In December, a federal judge,
Robert Vance, of the 11th Circuit, was killed by a package containing a pipe
Bomb at his home. Shortly afterwards, Robert Robinson, a black lawyer and city
councillor in Savannah, Georgia, was killed by a similar device. prompting
fears in the Deep South that a racially motivated killer had targeted judges
and civil rights activists.
Last month, more than 100 FBI agents descended on the Alabama town of
Enterprise (pop 18,000), hoping to find leads in the postal bombings.
Since then, the bombing investigation has focused on Robert Wayne O'Ferrell, a
junk dealer from Enterprise. An FBI agent noticed similarities between typed
letters claiming responsibility for the bombings and typed documents Mr
O'Ferrell had filed with the 11th US
Circuit Court of Appeals, while appealing on a ruling against him in a lawsuit
for wrongful dismissal against an insurance company.
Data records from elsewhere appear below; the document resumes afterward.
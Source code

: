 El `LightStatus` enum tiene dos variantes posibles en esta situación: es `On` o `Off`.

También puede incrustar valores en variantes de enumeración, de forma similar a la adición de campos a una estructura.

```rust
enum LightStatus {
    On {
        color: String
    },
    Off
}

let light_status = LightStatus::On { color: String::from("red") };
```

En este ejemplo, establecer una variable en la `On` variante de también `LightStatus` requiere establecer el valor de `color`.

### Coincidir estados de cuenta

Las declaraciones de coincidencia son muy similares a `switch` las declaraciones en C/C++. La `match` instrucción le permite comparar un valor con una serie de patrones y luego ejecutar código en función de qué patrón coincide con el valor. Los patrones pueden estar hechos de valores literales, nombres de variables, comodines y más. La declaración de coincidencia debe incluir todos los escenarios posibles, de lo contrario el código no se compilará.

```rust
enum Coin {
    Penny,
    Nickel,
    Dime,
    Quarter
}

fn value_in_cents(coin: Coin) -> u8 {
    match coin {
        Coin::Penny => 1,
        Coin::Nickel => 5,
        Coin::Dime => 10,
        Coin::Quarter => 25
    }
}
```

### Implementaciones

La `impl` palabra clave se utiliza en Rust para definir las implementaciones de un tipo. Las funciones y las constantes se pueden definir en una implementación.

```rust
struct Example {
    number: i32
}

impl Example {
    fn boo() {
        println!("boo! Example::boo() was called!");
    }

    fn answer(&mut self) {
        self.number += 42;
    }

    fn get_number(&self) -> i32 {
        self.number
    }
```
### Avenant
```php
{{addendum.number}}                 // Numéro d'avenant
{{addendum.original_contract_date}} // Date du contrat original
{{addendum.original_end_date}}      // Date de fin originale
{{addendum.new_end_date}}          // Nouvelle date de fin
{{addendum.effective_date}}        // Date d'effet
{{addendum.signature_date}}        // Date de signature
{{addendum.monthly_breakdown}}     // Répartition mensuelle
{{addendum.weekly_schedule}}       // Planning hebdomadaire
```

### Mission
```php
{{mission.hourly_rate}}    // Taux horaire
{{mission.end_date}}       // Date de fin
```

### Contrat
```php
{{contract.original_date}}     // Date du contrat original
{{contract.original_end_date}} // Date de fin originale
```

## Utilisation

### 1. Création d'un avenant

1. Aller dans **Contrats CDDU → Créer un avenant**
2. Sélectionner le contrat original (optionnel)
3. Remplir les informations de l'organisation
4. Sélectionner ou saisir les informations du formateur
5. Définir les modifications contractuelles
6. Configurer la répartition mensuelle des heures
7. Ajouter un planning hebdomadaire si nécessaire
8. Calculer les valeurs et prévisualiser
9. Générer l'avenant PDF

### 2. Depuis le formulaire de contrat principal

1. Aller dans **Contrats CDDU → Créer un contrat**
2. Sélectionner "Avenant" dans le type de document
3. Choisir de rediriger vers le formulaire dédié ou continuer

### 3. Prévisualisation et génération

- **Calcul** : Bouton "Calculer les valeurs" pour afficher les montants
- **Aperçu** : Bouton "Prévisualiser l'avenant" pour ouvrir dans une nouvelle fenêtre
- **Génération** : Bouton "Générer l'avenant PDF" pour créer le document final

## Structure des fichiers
It is alleged that Mr O'Ferrell's letters to the court were written on the same
manual typewriter that the mail bomber used for follow-up letters. After his
home and land was searched by the FBI, who did not find the typewriter, Mr
O'Ferrell said: ''I don't believe there is a typewriter. We've used
approximately four typewriters in the four-year period I worked on this . . .
case.''
There are also unconfirmed reports that the FBI asked Scotland Yard
Bomb experts for an opinion on the make-up of the US pipe
bombs. In mid January, another Enterprise man, Brian Joseph Fleming, and a
Californian, Charles ''Chuck'' Malone, were charged
in Montgomery, Alabama, with conspiring illegally to export between 50 and 100
M-16 machine guns, Armalite rifles and night vision goggles. The weapons were
to be sent to Ireland using trans-shipment points in Panama and Africa.
Federal agents at first denied any link between the postal killings and the
gunrunning case. Gene Barrow, supervisor of the federal firearms bureau, then
said: ''The FBI might be working on a possible connection, is all I know.'' The
following day an anonymous federal agent said: ''We have found a possible
link.''
Just why the authorities should be speculating publicly on a putative link
between the two cases is unclear. Mr O'Ferrell and Mr Fleming are known to each
other. But far from being associated with right-wing supremacist groups, Mr
Fleming was until recently a
paid-up member of America's major black civil rights movement, the National
Association for the Advancement of Coloured People. Until two years ago, Mr
Fleming's wife, Georgia, published a radical left-wing newsletter on Irish
republicanism. Both were apparently supporters of the now defunct Irish
Republican Socialist Party and its military wing, the INLA.
Mr O'Ferrell denies any involvement in the bombings and has been co- operating
with the FBI. He is adamant that he has no links to or knowledge about Irish
republicanism or the IRA.
He has admitted to knowing Mr Fleming, and having printing work done by him. Mr
Fleming gave blood, hair and saliva samples under court order on Wednesday as
part of the investigation into the bombings.
The arms smuggling case follows a 33-month undercover investigation of Mr
Fleming and Mr Malone, 67, an
eccentric San Francisco republican, who was decribed as an arms expert.
He was convicted on gunrunning charges in 1973, when he was a leader of a San
Francisco Fianna unit - the rough equivalent of an IRA scout troop. His name
surfaced in phone transcripts last year when the FBI broke up an IRA plot to
develop radar guided missiles in America for use against army helicopters in
Northern Ireland. He was not charged in the missile case. Both he and Mr
Fleming pleaded not guilty in the Alabama case and are now free on bail.